La demande de la municipalité est transmise à la Direction générale régionale du ministère des Forêts, de la Faune et des Parcs.


Traitement de la demande et contenu de l’entente

La Direction générale concernée analyse la demande et formule une recommandation au ministre.

Le cas échéant, une entente est conclue avec la municipalité qui identifie le chemin visé et la municipalité qui prendra en charge son entretien. L’entente est communiquée à la municipalité accompagnée d’une lettre pouvant inclure certaines indications particulières, notamment l’obligation pour la municipalité de respecter, dans ses travaux d’entretien, les lois et les règlements applicables.

L’entente conclue avec la municipalité :

  • identifie le chemin ou la partie de chemin qui en fait l'objet;
  • énonce toute condition particulière, notamment quant aux travaux permis ou à la manière de les exécuter ou de pourvoir à leur financement;
  • est valable pour une période de cinq ans et renouvelable;
  • peut être révoquée en tout temps, après un avis donné à la municipalité au moins trente jours avant la prise d'effet de la révocation.
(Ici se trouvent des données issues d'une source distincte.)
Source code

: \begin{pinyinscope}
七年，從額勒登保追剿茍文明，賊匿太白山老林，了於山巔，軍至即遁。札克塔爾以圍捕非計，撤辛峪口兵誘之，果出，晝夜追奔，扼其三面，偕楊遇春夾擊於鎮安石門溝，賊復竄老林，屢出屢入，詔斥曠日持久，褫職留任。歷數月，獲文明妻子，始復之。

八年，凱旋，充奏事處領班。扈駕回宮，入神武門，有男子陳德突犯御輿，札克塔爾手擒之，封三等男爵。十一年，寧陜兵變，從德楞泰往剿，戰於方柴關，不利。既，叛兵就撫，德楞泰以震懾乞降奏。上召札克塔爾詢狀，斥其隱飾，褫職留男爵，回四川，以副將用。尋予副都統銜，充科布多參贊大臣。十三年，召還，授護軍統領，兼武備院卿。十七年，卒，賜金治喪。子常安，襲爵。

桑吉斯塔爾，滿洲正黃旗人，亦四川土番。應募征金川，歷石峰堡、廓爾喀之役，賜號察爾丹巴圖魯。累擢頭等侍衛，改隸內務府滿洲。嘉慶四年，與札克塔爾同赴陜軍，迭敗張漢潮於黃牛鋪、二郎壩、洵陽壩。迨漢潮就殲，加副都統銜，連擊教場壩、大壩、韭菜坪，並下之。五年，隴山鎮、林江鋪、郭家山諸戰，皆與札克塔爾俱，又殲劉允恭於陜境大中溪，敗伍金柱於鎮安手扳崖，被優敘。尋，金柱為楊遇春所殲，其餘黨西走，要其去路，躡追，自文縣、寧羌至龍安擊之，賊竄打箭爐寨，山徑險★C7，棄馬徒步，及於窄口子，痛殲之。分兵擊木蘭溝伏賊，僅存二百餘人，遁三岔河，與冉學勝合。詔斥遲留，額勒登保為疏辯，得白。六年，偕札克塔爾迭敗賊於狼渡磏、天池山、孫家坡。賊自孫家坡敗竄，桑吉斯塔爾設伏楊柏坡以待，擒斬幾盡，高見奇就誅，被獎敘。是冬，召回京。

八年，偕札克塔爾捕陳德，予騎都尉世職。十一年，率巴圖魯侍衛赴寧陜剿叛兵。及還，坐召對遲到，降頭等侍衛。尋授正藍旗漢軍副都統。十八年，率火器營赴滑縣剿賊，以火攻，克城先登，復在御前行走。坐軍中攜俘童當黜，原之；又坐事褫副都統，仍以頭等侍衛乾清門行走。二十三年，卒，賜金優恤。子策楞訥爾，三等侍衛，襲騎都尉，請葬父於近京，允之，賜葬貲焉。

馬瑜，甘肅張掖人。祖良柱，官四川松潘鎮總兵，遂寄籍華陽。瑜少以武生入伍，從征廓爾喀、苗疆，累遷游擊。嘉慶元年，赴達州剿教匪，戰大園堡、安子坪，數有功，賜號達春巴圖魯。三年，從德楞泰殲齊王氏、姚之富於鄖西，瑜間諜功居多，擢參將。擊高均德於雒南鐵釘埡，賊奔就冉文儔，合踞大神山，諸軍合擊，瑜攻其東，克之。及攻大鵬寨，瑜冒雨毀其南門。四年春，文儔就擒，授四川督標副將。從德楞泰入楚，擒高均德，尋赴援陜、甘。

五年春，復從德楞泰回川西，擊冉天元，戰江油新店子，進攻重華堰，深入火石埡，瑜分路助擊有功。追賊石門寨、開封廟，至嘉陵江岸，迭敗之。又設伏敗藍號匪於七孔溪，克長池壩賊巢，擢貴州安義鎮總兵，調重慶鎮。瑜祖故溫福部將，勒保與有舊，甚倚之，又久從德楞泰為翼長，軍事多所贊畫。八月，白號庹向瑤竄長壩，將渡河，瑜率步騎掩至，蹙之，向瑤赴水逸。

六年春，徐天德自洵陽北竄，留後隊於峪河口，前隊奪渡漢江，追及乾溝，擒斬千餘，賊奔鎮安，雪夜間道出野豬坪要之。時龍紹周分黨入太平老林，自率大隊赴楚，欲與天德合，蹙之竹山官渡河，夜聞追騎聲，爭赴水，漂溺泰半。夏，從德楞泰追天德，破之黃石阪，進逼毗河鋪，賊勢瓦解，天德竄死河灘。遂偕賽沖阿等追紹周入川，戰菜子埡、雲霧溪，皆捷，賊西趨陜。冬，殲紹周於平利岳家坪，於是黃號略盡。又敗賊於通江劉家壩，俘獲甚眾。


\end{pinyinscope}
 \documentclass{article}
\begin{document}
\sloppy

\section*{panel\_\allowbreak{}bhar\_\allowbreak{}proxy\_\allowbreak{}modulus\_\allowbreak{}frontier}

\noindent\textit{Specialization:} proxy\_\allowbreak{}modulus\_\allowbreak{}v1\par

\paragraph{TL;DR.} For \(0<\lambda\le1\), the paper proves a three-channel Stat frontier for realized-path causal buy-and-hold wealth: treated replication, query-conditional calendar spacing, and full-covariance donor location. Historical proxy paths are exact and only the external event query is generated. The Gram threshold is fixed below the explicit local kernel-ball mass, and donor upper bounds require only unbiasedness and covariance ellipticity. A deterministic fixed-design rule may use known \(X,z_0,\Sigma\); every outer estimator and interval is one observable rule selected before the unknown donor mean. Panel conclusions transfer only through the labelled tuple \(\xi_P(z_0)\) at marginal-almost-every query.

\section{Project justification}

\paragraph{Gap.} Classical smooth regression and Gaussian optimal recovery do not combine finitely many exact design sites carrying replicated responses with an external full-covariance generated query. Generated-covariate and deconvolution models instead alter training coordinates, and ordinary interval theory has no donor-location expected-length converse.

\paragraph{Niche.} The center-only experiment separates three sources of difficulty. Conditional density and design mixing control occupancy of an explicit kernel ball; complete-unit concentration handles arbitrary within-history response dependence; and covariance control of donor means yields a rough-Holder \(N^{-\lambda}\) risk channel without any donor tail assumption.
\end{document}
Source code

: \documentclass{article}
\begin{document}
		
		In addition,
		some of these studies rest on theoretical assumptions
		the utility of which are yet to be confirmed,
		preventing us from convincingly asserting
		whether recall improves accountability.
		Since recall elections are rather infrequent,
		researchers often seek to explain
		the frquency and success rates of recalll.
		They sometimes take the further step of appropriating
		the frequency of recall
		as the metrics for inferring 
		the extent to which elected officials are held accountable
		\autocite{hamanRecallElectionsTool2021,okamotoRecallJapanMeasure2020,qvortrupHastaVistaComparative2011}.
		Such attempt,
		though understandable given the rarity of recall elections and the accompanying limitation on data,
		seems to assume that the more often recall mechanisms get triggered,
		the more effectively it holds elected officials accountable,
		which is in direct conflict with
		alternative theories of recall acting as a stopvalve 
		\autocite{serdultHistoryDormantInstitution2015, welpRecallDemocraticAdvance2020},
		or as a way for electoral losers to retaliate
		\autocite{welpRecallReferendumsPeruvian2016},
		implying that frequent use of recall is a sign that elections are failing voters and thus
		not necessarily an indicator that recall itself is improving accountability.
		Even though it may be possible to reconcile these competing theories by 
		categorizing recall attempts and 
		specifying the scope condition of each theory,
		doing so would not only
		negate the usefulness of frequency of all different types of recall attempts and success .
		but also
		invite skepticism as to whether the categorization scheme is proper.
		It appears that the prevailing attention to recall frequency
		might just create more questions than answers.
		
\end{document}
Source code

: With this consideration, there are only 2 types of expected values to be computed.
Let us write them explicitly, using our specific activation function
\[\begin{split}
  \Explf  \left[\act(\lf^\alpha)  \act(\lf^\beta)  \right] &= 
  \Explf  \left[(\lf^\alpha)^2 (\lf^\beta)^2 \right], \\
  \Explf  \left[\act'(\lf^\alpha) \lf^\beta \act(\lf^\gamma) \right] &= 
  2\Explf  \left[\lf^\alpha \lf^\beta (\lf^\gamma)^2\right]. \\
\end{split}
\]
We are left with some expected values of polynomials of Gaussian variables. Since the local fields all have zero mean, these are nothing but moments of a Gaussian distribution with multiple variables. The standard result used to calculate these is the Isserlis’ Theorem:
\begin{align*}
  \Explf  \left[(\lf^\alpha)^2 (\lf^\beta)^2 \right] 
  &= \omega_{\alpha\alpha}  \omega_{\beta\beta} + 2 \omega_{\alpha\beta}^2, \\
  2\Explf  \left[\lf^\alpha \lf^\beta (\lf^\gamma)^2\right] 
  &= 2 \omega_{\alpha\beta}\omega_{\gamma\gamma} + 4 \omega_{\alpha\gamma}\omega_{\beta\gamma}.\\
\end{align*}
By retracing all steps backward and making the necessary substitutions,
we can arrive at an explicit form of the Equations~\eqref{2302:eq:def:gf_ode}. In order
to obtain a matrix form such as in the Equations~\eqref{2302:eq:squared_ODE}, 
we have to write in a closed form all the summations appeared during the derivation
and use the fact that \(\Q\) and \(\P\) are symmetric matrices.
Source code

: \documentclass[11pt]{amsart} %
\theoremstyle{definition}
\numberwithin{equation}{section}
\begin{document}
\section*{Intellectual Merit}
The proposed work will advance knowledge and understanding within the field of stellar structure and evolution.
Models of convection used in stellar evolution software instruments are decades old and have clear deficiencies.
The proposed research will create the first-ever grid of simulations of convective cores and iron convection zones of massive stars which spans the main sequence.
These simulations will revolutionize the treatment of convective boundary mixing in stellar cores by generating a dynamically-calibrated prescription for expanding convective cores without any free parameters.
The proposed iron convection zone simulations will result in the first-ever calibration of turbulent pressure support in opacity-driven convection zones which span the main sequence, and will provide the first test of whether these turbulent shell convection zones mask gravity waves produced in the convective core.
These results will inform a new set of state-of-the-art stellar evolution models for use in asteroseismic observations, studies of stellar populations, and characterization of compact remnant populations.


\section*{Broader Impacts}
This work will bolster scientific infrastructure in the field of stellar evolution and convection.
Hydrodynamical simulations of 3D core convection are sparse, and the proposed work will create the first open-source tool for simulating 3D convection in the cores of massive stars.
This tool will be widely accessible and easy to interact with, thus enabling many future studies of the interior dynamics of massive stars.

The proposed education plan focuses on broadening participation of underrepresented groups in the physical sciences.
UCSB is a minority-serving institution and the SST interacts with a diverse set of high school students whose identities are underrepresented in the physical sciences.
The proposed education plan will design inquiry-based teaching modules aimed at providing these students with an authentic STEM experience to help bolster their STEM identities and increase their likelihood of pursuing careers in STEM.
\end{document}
La municipalité assume entièrement le financement des travaux d’entretien ou de réfection des chemins visés. Aucune subvention particulière n’est accordée. Cependant, elle peut conclure avec différents partenaires des ententes portant sur le partage des coûts ou l'exécution des travaux. Ainsi, la municipalité peut négocier une entente concernant l’entretien d’un chemin du domaine de l’État avec une entreprise forestière, une association de villégiateurs, un pourvoyeur ou tout autre intervenant. Elle peut également utiliser les pouvoirs de taxation inscrits dans les lois municipales.

Il est important de souligner que la municipalité ne doit restreindre en aucune façon le libre accès au territoire public protégé par la Loi sur les terres du domaine de l’État (L.R.Q., c. T-8.1).